Concert with the Deller Consort--it's hard to react to this concert--[Alfred] Deller is a legend to me--the renaissance pieces are very individually prhased, with very sudden crescendos to bring out moving parts--I felt like the music suffered, we being as close to them as we were [as I remember, the concert was in a room or building, not too large, off the Cathedral]--it seemed like it would have worked much better in a place like the cathedral--also, the music seems to me to be better listened to at a distance--the music does not seem like 'personalized' music, but music which should happen during worship--nice performance of the Purcell funeral music--Deller, Honor Shepherd, and Maurice Bevan [soprano and baritone who were long associated with Deller and his consort] are all still singing marvelously--I was particularly impressed with Deller: he sounded better to me than he has recently on records--he stilll has a very full, open sound and amazing control--it's nice to know singers can maintain their voices that long (probably only by singing every day, however).

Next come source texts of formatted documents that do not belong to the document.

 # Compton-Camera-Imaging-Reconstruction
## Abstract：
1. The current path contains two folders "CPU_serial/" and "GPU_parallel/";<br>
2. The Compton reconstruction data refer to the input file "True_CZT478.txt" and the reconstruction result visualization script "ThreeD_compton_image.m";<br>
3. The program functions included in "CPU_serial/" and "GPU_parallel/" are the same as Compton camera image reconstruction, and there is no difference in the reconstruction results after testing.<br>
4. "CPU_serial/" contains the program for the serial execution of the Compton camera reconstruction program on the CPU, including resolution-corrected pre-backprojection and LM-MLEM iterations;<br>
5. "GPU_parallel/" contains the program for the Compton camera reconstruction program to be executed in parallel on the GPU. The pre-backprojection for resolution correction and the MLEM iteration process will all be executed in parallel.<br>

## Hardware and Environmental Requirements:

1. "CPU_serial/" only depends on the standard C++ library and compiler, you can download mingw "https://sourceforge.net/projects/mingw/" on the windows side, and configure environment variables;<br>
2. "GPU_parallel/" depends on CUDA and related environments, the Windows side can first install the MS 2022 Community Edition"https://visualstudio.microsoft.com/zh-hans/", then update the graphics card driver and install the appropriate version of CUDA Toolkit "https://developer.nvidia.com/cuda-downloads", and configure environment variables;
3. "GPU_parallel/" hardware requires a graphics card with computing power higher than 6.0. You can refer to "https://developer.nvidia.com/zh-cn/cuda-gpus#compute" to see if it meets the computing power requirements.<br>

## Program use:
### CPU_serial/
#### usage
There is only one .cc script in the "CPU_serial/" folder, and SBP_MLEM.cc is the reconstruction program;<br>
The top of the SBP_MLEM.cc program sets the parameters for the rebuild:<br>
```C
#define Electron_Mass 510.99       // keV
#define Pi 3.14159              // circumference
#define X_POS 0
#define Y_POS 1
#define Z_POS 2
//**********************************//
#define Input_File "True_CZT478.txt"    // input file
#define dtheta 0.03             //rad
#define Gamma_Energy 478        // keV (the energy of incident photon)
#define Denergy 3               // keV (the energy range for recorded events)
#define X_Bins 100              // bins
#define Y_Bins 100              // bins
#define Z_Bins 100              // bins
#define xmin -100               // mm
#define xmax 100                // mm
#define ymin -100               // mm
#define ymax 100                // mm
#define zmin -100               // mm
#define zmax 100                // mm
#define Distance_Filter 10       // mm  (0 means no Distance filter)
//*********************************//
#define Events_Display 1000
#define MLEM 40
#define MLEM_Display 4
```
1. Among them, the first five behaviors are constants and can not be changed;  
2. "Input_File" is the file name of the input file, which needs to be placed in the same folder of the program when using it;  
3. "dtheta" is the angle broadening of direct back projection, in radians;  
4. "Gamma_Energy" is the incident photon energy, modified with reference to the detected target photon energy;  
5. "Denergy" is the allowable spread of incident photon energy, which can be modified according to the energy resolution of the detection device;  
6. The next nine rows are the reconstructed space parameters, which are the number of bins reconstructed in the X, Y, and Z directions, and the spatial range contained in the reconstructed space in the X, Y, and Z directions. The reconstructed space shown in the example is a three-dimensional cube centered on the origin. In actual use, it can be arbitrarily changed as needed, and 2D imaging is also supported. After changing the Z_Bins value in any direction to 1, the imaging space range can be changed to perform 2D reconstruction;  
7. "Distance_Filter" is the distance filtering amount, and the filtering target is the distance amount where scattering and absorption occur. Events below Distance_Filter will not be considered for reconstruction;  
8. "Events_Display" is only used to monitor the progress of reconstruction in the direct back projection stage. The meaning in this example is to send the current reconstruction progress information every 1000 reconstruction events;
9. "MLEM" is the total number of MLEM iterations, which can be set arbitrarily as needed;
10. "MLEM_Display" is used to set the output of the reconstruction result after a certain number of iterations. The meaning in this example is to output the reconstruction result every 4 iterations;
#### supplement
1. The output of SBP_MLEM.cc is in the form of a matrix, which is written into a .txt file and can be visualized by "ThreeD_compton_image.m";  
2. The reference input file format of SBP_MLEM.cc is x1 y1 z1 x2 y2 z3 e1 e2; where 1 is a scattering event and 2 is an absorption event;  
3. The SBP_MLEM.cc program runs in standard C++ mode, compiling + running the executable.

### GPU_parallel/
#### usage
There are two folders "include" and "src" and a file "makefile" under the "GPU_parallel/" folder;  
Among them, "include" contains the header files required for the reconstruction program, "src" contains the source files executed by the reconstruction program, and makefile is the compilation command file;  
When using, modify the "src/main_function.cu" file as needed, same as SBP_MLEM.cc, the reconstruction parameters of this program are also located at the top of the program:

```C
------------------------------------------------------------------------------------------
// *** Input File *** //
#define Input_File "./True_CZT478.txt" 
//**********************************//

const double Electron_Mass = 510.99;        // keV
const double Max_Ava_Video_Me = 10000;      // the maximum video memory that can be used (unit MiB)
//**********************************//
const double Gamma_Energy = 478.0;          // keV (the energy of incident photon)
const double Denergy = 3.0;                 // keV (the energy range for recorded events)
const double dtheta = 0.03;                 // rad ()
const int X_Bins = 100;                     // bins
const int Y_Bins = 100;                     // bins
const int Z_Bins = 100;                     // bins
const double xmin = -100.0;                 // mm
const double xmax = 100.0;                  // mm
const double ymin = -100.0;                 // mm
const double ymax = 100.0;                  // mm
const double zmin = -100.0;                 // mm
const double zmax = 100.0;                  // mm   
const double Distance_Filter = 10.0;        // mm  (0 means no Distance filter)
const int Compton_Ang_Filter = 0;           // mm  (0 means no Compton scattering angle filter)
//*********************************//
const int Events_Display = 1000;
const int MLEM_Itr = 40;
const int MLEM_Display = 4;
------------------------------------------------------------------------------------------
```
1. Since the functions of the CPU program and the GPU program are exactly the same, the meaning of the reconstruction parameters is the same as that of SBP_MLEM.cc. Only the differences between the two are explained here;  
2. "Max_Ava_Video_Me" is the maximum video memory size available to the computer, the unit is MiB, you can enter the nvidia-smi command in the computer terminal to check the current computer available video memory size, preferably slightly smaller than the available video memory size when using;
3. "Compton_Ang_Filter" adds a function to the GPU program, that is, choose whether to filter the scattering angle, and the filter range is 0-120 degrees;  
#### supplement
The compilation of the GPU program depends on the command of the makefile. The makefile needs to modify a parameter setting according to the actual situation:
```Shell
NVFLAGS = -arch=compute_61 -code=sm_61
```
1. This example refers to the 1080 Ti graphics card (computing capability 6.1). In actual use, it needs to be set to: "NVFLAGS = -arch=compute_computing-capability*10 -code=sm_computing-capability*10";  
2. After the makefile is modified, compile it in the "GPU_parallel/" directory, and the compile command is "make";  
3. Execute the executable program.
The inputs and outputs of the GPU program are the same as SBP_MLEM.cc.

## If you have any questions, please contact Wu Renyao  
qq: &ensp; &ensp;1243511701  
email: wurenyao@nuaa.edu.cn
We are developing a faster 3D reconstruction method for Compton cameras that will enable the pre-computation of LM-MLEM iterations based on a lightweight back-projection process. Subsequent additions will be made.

The Machaut [Mass] was very interesting--I'm really going to have to study it seriously when I get back--the performance was exciting--there were times when the rhythmic accentuations seemed wrong (particularly word-acccents in the Gloria and Credo)--I'll have to ask what edition Deller used, and what kind of re-barring he has done--I'll also have to talk some more to Randy McCarty (director of the Western Wynde Consort in Seattle) about that Berkeley group--he says there's an early music group there which performs everything from original notations (individual parts) without barlines--he said it made an incredible difference in the rhythmic freedom of the music--it might be an interesting experiment to try with a a movement of Byrd 4-part Mass when we do it this fall--I could copy out individual parts without bar lines (checking with the original parts) and see if we could even perform it that way--should be interesting--I'll also be interested to hear Halsey's recording session of the Byrd with instruments. [I didn't try the Byrd with individual parts, but later with Palestrina Sicut Cervus--it was OK, but a group of singers would have to spend considerable time working this way, particularly with similar part books and notation as originals, not simply transcriptions of older notation, to make it truly effective]
Wednesday, June 18
Watched a session with [John] Aldiss in the morning with the Chamber Choir of the Guildhall College--unfortunately, most of the men were gone due to exams--it was very disappointing--Aldiss didn't seem interestat at all and unprepared--he didn't know how he wanted Italian double and triple vowels in Monteverdi divided, etc.--seemed to be searching for something to rehearse--didn't get much out of it--I really wish we could see him in a different situation (such as with his professional choir)[the above was with the group--afternoon and evening were just Nancy and me]
Then to BBC for a live broadcast--guitarist doing some Spanish renaissance pieces and Villa Lobos (beautiful pieces)--and clarinetist and pianists doing Paul [Patterson's] clarinet piece and Brahms' f# minor sonata--Paul's piece very good, very lively--more 'traditional' than I expected--then to the Royal Academy where Paul teaches, he showed us around--very interesting--approximately 800 music students there--about the same at 3 other music schools in London: Royal College, Guildhall, and Trinity (where Roy [Wales] went to school)--We then watched Roy rehearse Webern's Concerto for Nine Instruments, very interesting, extremely difficult--I think I'll have to get the cantatas to study.I should note that I wasn't quite 25 when I went on this study tour. However, I founded Seattle Pro Musica (or the group which would become Pro Musica) in 1973, when I was 23. After one season with my chamber choir, I started a group called the Bach Ensemble, which included both singers and instrumentalists. We did a different Bach cantata once a month. At the end of that 2nd season, we combined both groups to do Bach's Mass in B Minor, and incorporated as Seattle Pro Musica the same summer of this tour.
In the evening to the Dutch Ballet [contemporary]--I don't really know what to say: the grace, strength, and beauty of the performance was outstanding--I hope we can see some ballet when we get home.